A las siete de la mañana, mientras el celular se llena de mensajes y llamadas perdidas de Eugenio, la policía llega al bar de Fermín para hacer las primeras pericias. Los medios locales empiezan a amontonarse y a subir noticias sensacionalistas a sus redes sociales y a los portales de noticias. Un móvil de la radio entrevista a los vecinos que comentan sin saber qué pasó en el bar. “Horror en barrio Hipódromo” dice un titular “Masacre en un bar platense” sentencia el otro.
Entonces él, en la confusa medianera del sueño y la vigilia, sentencia:
- Le disparé a los limones, Eugenio… te juro que le disparé a los limones.
La idea no lo seduce de entrada, pero siente el compromiso de responder. Hay algo de complicidad en lo que le convidó Fermín, entonces acepta entrar con dos mil. Apura su vaso de vino, agarra la botella y se manda por la puerta del fondo. Mientras cruza, siente el olor denso de los cigarrillos como una pared de humo en las narices junto a las voces y risas de hombres borrachos. Alcanza a ver un limonero, en el fondo, dentro de una maceta por la que han florecido sus azahares. Piensa en florecer, como el limonero. En pedirse un taxi e irse a la mierda, eyectado de ahí, tal vez llevarle unas flores o unos limones a Eugenio. Pero la pared de humo de tabaco lo ubica enseguida más acá, atravesando la puerta del fondo. Entonces ve una silla vacía en la mesa de los jugadores y simplemente se sienta, cambia el dinero por fichas y se suma a la ronda.
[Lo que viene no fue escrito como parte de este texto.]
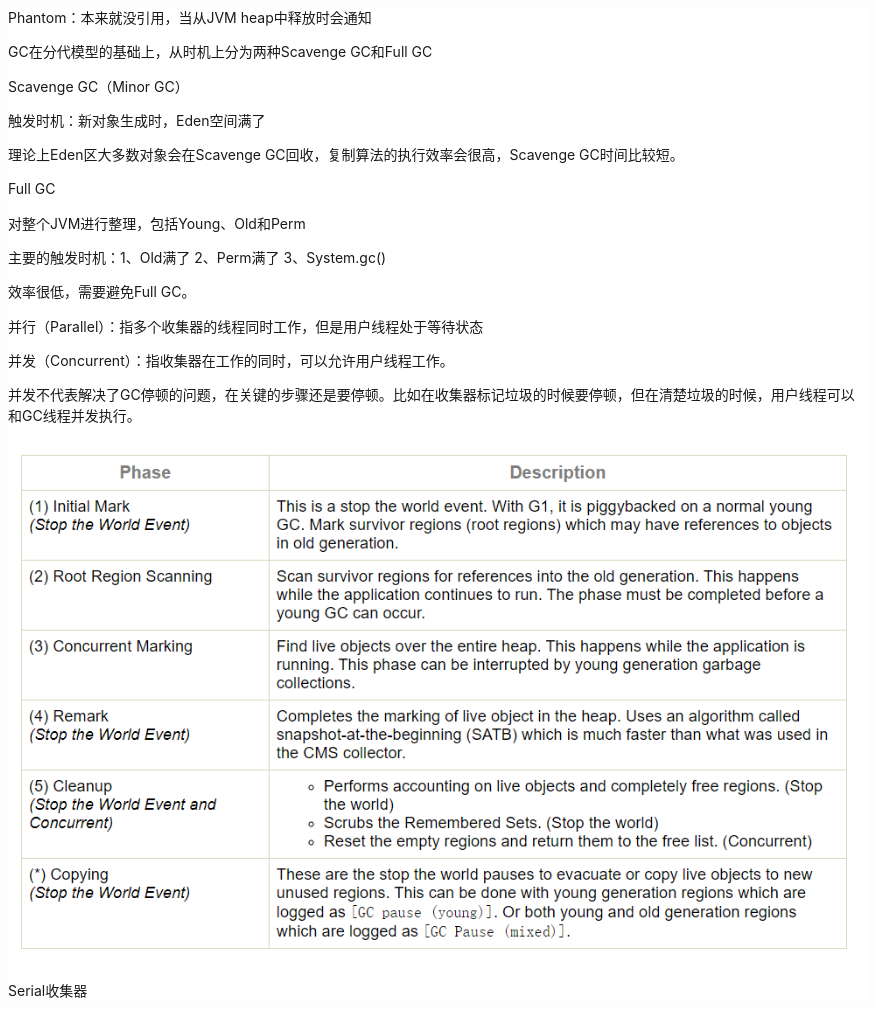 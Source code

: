 Phantom：本来就没引用，当从JVM heap中释放时会通知



GC在分代模型的基础上，从时机上分为两种Scavenge GC和Full GC

Scavenge GC（Minor GC）

触发时机：新对象生成时，Eden空间满了

理论上Eden区大多数对象会在Scavenge GC回收，复制算法的执行效率会很高，Scavenge GC时间比较短。

Full GC

对整个JVM进行整理，包括Young、Old和Perm

主要的触发时机：1、Old满了 2、Perm满了 3、System.gc()

效率很低，需要避免Full GC。



并行（Parallel）：指多个收集器的线程同时工作，但是用户线程处于等待状态

并发（Concurrent）：指收集器在工作的同时，可以允许用户线程工作。

并发不代表解决了GC停顿的问题，在关键的步骤还是要停顿。比如在收集器标记垃圾的时候要停顿，但在清楚垃圾的时候，用户线程可以和GC线程并发执行。



![img](assets/clipboard.png)

Serial收集器
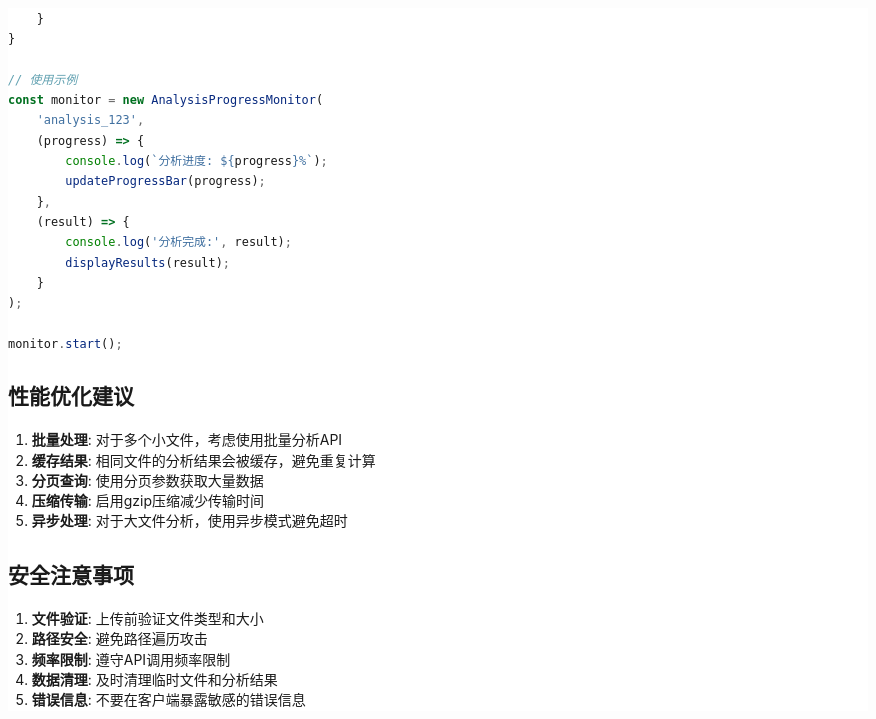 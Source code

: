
 ```javascript
    }
}

// 使用示例
const monitor = new AnalysisProgressMonitor(
    'analysis_123',
    (progress) => {
        console.log(`分析进度: ${progress}%`);
        updateProgressBar(progress);
    },
    (result) => {
        console.log('分析完成:', result);
        displayResults(result);
    }
);

monitor.start();
```

## 性能优化建议

1. **批量处理**: 对于多个小文件，考虑使用批量分析API
2. **缓存结果**: 相同文件的分析结果会被缓存，避免重复计算
3. **分页查询**: 使用分页参数获取大量数据
4. **压缩传输**: 启用gzip压缩减少传输时间
5. **异步处理**: 对于大文件分析，使用异步模式避免超时

## 安全注意事项

1. **文件验证**: 上传前验证文件类型和大小
2. **路径安全**: 避免路径遍历攻击
3. **频率限制**: 遵守API调用频率限制
4. **数据清理**: 及时清理临时文件和分析结果
5. **错误信息**: 不要在客户端暴露敏感的错误信息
No le va muy bien jugando, al poco tiempo tuvo que cambiar dos mil pesos más y ya empieza a quedarse sin plata. Las manos le sudan y percibe el principio del precipicio. Fermín le ofrece fiarle otra botella de vino, para que se relaje. La toma y de paso se pide un wiskhy. Ya se había emborrachado cuando una desesperación electrizante empieza a subirle desde el estómago. A la falta de dinero y crédito se le suman los insultos y las burlas de los otros tipos, “Mirá este es puto, lo vamos a dejar sin un mando” “¿Sabés cómo va a tener que pagar?”
Resiste algunas horas de hostilidad creyendo, como las personas de los sacos pasados de moda, que aún le quedan oportunidades para dar vuelta la noche. Pero la borrachera, las voces y el ruido le aprietan los pensamientos dentro de la cabeza. Esos mismos pensamientos de los que intenta escapar como un polizón en la madrugada. Ahí lo ve a Eugenio, decidiéndole cagón. “Sos el chabón más cagón que conocí”.
Vomita, entonces las risas siguen con más fuerzas y alguien se anima a darle una cachetada en la nuca. Llora mientras se le caen los mocos a chorros y vuelve a sentir el acero frío en la ingle. Mete la mano y se toca un poco la piel mientras agarra el revólver. Con la lengua se moja los labios y los siente salados y amargos como al mar. Levanta la mirada y le parece ver a Eugenio junto al limonero, cortando azahares y poniéndoselos detrás de la oreja.